Enter two numbers: 3 12
The sum is 15.
Solution

Solution #1

#include <iostream>
using namespace std;

int AddTwo (int addend1, int addend2)  {
	return addend1 + addend2;
}

int main ()  {
	int number1, number2, sum;
	
	cout << "Enter two integers:\n";
	cin >> number1 >> number2;
	sum = AddTwo(number1, number2);
	cout << "\nThe sum is " << sum << ".";
	
	
}

Solution #2

//by blazzer12
//Input two values.

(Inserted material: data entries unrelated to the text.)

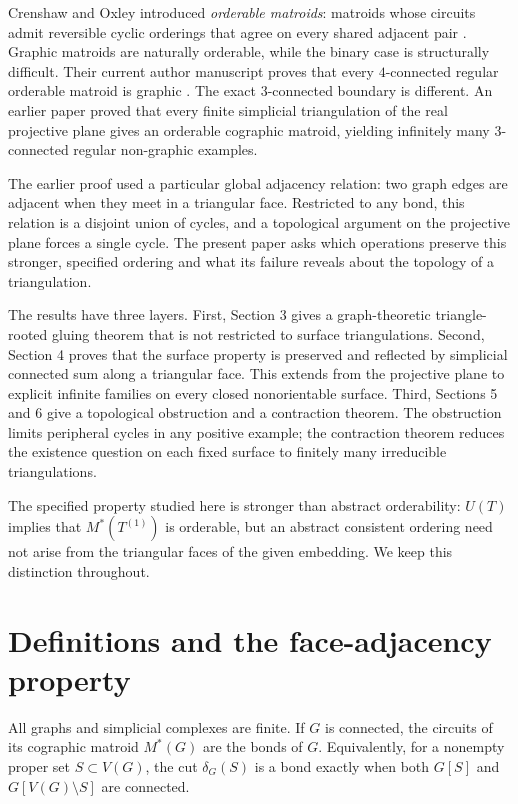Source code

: \documentclass[11pt]{article}
\begin{document}
Crenshaw and Oxley introduced \emph{orderable matroids}: matroids whose circuits
admit reversible cyclic orderings that agree on every shared adjacent pair
\cite{crenshaw-oxley-published}. Graphic matroids are naturally orderable, while the binary case is
structurally difficult. Their current author manuscript proves that every
$4$-connected regular orderable matroid is graphic \cite[Theorem~1.5]{crenshaw-oxley-v12}. The exact
$3$-connected boundary is different. An earlier paper \cite{carptopus-rp2} proved that every
finite simplicial triangulation of the real projective plane gives an
orderable cographic matroid, yielding infinitely many $3$-connected regular
non-graphic examples.

The earlier proof used a particular global adjacency relation: two graph
edges are adjacent when they meet in a triangular face. Restricted to any
bond, this relation is a disjoint union of cycles, and a topological argument
on the projective plane forces a single cycle. The present paper asks which
operations preserve this stronger, specified ordering and what its failure
reveals about the topology of a triangulation.

The results have three layers. First, Section 3 gives a graph-theoretic
triangle-rooted gluing theorem that is not restricted to surface
triangulations. Second, Section 4 proves that the surface property is preserved
and reflected by simplicial connected sum along a triangular face. This
extends \cite{carptopus-rp2} from the projective plane to explicit infinite families on every
closed nonorientable surface. Third, Sections 5 and 6 give a topological
obstruction and a contraction theorem. The obstruction limits peripheral
cycles in any positive example; the contraction theorem reduces the existence
question on each fixed surface to finitely many irreducible triangulations.

The specified property studied here is stronger than abstract orderability:
$U(T)$ implies that $M^*(T^{(1)})$ is orderable, but an abstract consistent
ordering need not arise from the triangular faces of the given embedding. We
keep this distinction throughout.

\section{Definitions and the face-adjacency property}


All graphs and simplicial complexes are finite. If $G$ is connected, the
circuits of its cographic matroid $M^*(G)$ are the bonds of $G$. Equivalently,
for a nonempty proper set $S\subset V(G)$, the cut $\delta_G(S)$ is a bond
exactly when both $G[S]$ and $G[V(G)\setminus S]$ are connected.
\end{document}
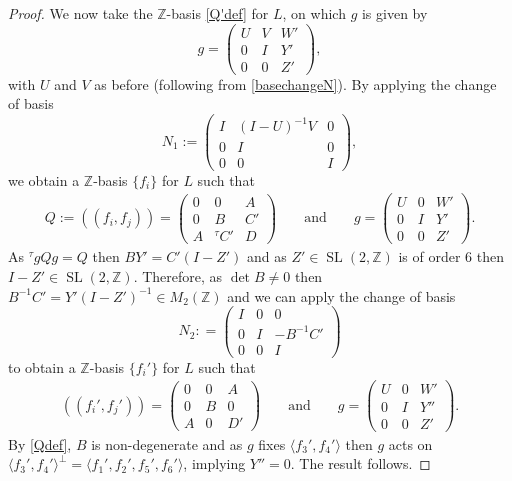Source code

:\documentclass[12pt, a4paper]{article}
\newcommand{\ZZ}{\mathbb{Z}}
\newcommand{\la}{\langle}
\newcommand{\ra}{\rangle}
\newcommand{\opn}{\operatorname}
\begin{document}
\begin{proof}
  We now take the $\ZZ$-basis \eqref{Q'def} for $L$, on which $g$ is given by
  \[
    g =
    \begin{pmatrix}
      U & V & W' \\
      0 & I & Y' \\
      0 & 0 & Z'
    \end{pmatrix},
  \]
  with $U$ and $V$ as before (following from \eqref{basechangeN}).
  By applying the change of basis  
  \[
    N_1:=
    \begin{pmatrix}
      I & (I-U)^{-1}V & 0 \\
      0 & I & 0 \\
      0 & 0 & I
    \end{pmatrix}, 
  \]
  we obtain a $\ZZ$-basis $\{f_i \}$ for $L$ such that
  \begin{align*}
    Q:= ((f_i,f_j)) =
    \begin{pmatrix}
      0 & 0 & A \\
      0 & B & C' \\
      A & {}^{\tau}C' & D
    \end{pmatrix} 
    &&
    \text{ and }  
    &&
    g =
    \begin{pmatrix}
      U & 0 & W' \\
      0 & I & Y' \\
      0 & 0 & Z'
    \end{pmatrix}.
    \end{align*}
    As ${}^{\tau}g Q g = Q$ then $BY' = C'(I - Z')$ and as  $Z' \in \opn{SL}(2, \ZZ)$ is of order 6 then $I - Z' \in \opn{SL}(2, \ZZ)$.
  Therefore, as $\opn{det} B \neq 0$ then $B^{-1} C' = Y'(I-Z')^{-1} \in M_2(\ZZ)$ and we can apply the change of basis
  \begin{equation*}
    N_2 : =
    \begin{pmatrix}
      I & 0 & 0 \\
      0 & I & -B^{-1} C' \\
      0 & 0 & I
    \end{pmatrix}
  \end{equation*}
  to obtain a $\ZZ$-basis $\{f_i'\}$ for $L$ such that
  \begin{align}\label{bcsplitbasis}
    ((f_i',f_j')) =
    \begin{pmatrix}
      0 & 0 & A \\
      0 & B & 0 \\
      A & 0 & D'
    \end{pmatrix}
    &&
    \text{ and }
    && g=
    \begin{pmatrix}
      U & 0 & W' \\
      0 & I & Y'' \\
      0 & 0 & Z'
    \end{pmatrix}.
  \end{align}
  By \eqref{Qdef}, $B$ is non-degenerate and as $g$ fixes $\la f_3', f_4' \ra$ then $g$ acts on
  $\la f_3', f_4' \ra^{\perp} = \la f_1',f_2',f_5',f_6' \ra$,
  implying $Y''=0$. 
  The result follows.
\end{proof}
\end{document}
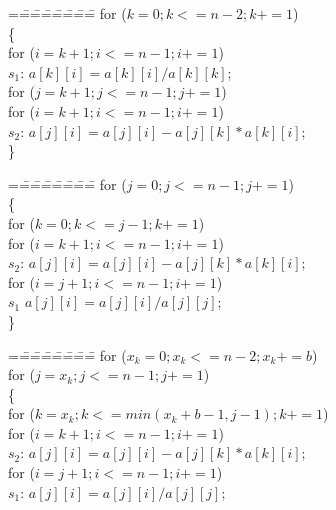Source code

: 
\begin {figure*}
\beginfig
{\footnotesize %
\begin {minipage}{.2\textwidth}
\begin {tabbing}
=\==\==\==\==\==\==\==\kill
\> for ($k = 0; k <= n - 2; k+=1$) \\
\> \{ \\
\>\>  for ($i = k + 1; i <= n-1; i+=1$) \\
$s_1$:\>\>\>   $a[k][i] = a[k][i] / a[k][k]$; \\
\>\>   for ($j = k+1; j <= n-1; j+=1$) \\
\>\>\>     for ($i = k + 1; i <= n-1; i+=1$) \\
$s_2$:\>\>\>\>    $a[j][i] = a[j][i] - a[j][k] * a[k][i]$; \\
\> \}
\end {tabbing}
\end {minipage}
\begin {minipage}{.2\textwidth}
\begin {tabbing}
=\==\==\==\==\==\==\==\kill
\>  for ($j = 0; j <= n-1; j += 1$)  \\
\> \{ \\
\>\>  for ($k = 0; k <= j-1; k += 1$) \\
\>\>\>  for ($i = k+1; i <= n-1; i += 1$) \\
$s_2$:\>\>\>\>   $a[j][i] = a[j][i] - a[j][k] * a[k][i]$; \\
\>\>  for ($i = j+1; i <= n-1; i += 1$) \\
$s_1$\>\>\>     $a[j][i] = a[j][i] / a[j][j]$; \\
\> \}
\end {tabbing}
\end {minipage}
\begin {minipage}{.2\textwidth}
\begin {tabbing}
=\==\==\==\==\==\==\==\kill
\> for ($x_k = 0; x_k <= n-2; x_k += b$) \\
\>\>  for ($j = x_k; j <= n-1; j += 1$) \\
\>\> \{ \\
\>\>\>  for ($k = x_k; k <= min(x_k+b-1,j-1); k += 1$) \\
\>\>\>\>  for ($i = k+1; i <= n-1; i += 1$) \\
$s_2$:\>\>\>\>\>   $a[j][i] = a[j][i] - a[j][k] * a[k][i]$; \\
\>\>\>  for ($i = j+1; i <= n-1; i += 1$) \\
$s_1$:\>\>\>\>     $a[j][i] = a[j][i] / a[j][j]$; \\

\end{tabbing}
\end{minipage}}
\end{figure*}

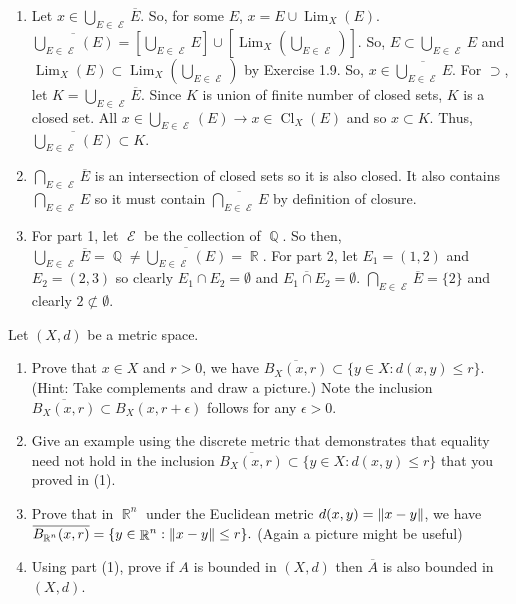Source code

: \documentclass[12pt,letterpaper,boxed]{hmcpset}
\DeclareMathOperator{\Lim}{Lim}
\DeclareMathOperator{\Cl}{Cl}
\DeclareMathOperator{\R}{\mathbb{R}}
\DeclareMathOperator{\Q}{\mathbb{Q}}
\DeclareMathOperator{\bigep}{\mathcal{E}}
\DeclarePairedDelimiter{\norm}{\lVert}{\rVert}
\begin{document}
\begin{solution}
\vspace{-2mm}
	\begin{enumerate}
		\itemsep0em
		\item Let $x \in \bigcup_{E \in \bigep} \overline{E}.$ So, for some $E$, $x = E \cup \Lim_X(E).$ $\overline{\bigcup_{E\in\bigep}(E)} = [\bigcup_{E \in \bigep}E]\cup[\Lim_X(\bigcup_{E \in \bigep})].$ So, $E \subset \bigcup_{E \in \bigep}E$ and $\Lim_X (E) \subset \Lim_X(\bigcup_{E \in \bigep})$ by Exercise 1.9. So, $x \in \overline{\bigcup_{E\in\bigep} E}.$ For $\supset$, let $K = \bigcup_{E\in\bigep} \overline{E}.$ Since $K$ is union of finite number of closed sets, $K$ is a closed set. All $x\in \bigcup_{E \in \bigep}(E) \rightarrow x \in \Cl_X(E)$ and so $x \subset K.$ Thus, $\overline{\bigcup_{E \in \bigep}(E)} \subset K.$ 
		\item $\bigcap_{E \in \bigep}\overline{E}$ is an intersection of closed sets so it is also closed. It also contains $\bigcap_{E\in \bigep}E$ so it must contain $\overline{\bigcap_{E \in \bigep} E}$ by definition of closure.
		\item For part 1, let $\bigep$ be the collection of $\Q$. So then, $\bigcup_{E \in \bigep} \overline{E} = \Q \neq \overline{\bigcup_{E \in \bigep}(E)}=\R.$ For part 2, let $E_1 = (1,2)$ and $E_2 = (2, 3)$ so clearly $E_1\cap E_2 = \emptyset$ and $\overline{E_1\cap E_2}=\emptyset$. $\bigcap_{E \in \bigep} \overline{E} = \{2\}$ and clearly $2 \not\subset \emptyset.$
	\end{enumerate}
\end{solution}

\begin{problem}[Exercise 1.28]
Let $(X, d)$ be a metric space.
	\vspace{-2mm}
	\begin{enumerate}
		\itemsep0em
		\item Prove that $x\in X$ and $r > 0$, we have $\overline{B_X(x,r)}\subset \{y \in X : d(x,y) \leq r\}.$ (Hint: Take complements and draw a picture.) Note the inclusion $\overline{B_X(x,r)}\subset B_X(x, r + \epsilon)$ follows for any $\epsilon > 0.$
		\item Give an example using the discrete metric that demonstrates that equality need not hold in the inclusion $\overline{B_X(x,r)}\subset \{y \in X : d(x,y) \leq r\}$ that you proved in (1).
		\item Prove that in $\R^{n}$ under the Euclidean metric $d(x, y) = \norm{x - y}$, we have $\overline{B_{\R^{n}}(x,r)} = \{y \in \R^{n} : \norm{x - y} \leq r\}.$ (Again a picture might be useful)
		\item Using part (1), prove if $A$ is bounded in $(X, d)$ then $\overline{A}$ is also bounded in $(X,d)$.
	\end{enumerate}
\end{problem}
\end{document}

Call a function that returns the sum of the values.

#include<iostream>

using namespace std;

int getSum(int, int);

int main()
{
	int number1, number2, sum;
	
	//get values
	cout<<"Enter two integers to add"<<endl;
	
	cout<<"Number1 :";
	cin>>number1;
	cout<<"Number2 :";
	cin>>number2;
	
	//call getSum() and store result in sum
	sum = getSum(number1, number2);
	
	//print result
	cout<<number1<<" + "<<number2<<" = "<<sum;
}

int getSum(int addend1, int addend2)
{
	return addend1 + addend2;
}

The solution in C.

#include <stdio.h>

int add(int, int);

int main()
{
        int a, b, sum;

        printf("A: ");
        scanf("%d", &a);

        printf("B: ");
        scanf("%d", &b);

        sum = add(a, b);

        printf("The sum of %d and %d is %d.\n", a, b, sum);

        return 0;
}

int add(int a, int b)
{
        return a + b;
}


// Another solution:
# include <iostream>

using namespace std;

int sum (int number1, int number2);

int number1;
int number2;

int main()
{
    
    cout<<"Give me a number amigo: ";
    cin>>number1;
    
    cout<<"Give me another number dude: ";
    cin>>number2;
  
    cout<<"The sum of "<<number1<<" and "<<number2<<" is: "<<sum(number1,number2)<<"."<<endl;
    
    return 0;
    
    
}

int sum (int number1, int number2)
{
    return number1+number2;
}

// by neuroalchemist


EXERCISE 2[edit]

Basically the same as exercise 1, but this time, the function that adds the numbers should be void, and takes a third, pass by reference parameter; then puts the sum in that.

Solution

Solution #1

#include <iostream>
using namespace std;

void AddTwo (int addend1, int addend2, int &sum)  {
	sum = addend1 + addend2;
}

int main ()  {
	int number1, number2, sum;
	
	cout << "Enter two integers:\n";
	cin >> number1 >> number2;
	AddTwo(number1, number2, sum);
	cout << "\nThe sum is " << sum << ".";
	
	return 0;
}

Solution #2

//by blazzer12
//adds two integers using a "pass by reference" type function call.

#include <iostream>
using namespace std;

int addNum(int, int, int&);

int main()
{
	int number1,number2,sum;
	
	//get values;
	cout<<"Enter two integers to add"<<endl;
	
	cout<<"Enter Number 1: ";
	cin>>number1;
	cout<<"Enter Number 2: ";
	cin>>number2;
	
	//call addNum to add the numbers
	addNum(number1, number2, sum);
	
	//print sum
	cout<<number1<<" + "<<number2<<" = "<<sum;
 return 0;
}
int addNum(int addend1, int addend2, int &sum)
{
	sum = addend1 + addend2;
}

Solution #3

#include<iostream>

using namespace std;

void add(int,int);

int sum=0;

int main(){
  cout<<"Please input the first number you wanna add:"<<endl;
  int num1;
  cin>>num1;
  cout<<"Please input the second number you wanna ad"<<endl;
  int num2;
  cin>>num2;
  add(num1,num2);
  cout<<"The sum of these two number:"<<num1<<"&"<<num2<<" is:"<<sum<<endl;
  return 0;
}

void add(int a,int b){
  sum=a+b;
}


EXERCISE 3[edit]

Write a recursive function that finds the #n integer of the Fibonacci sequence. Then build a minimal program to test it. For reference see Wikipedia:Fibonacci number.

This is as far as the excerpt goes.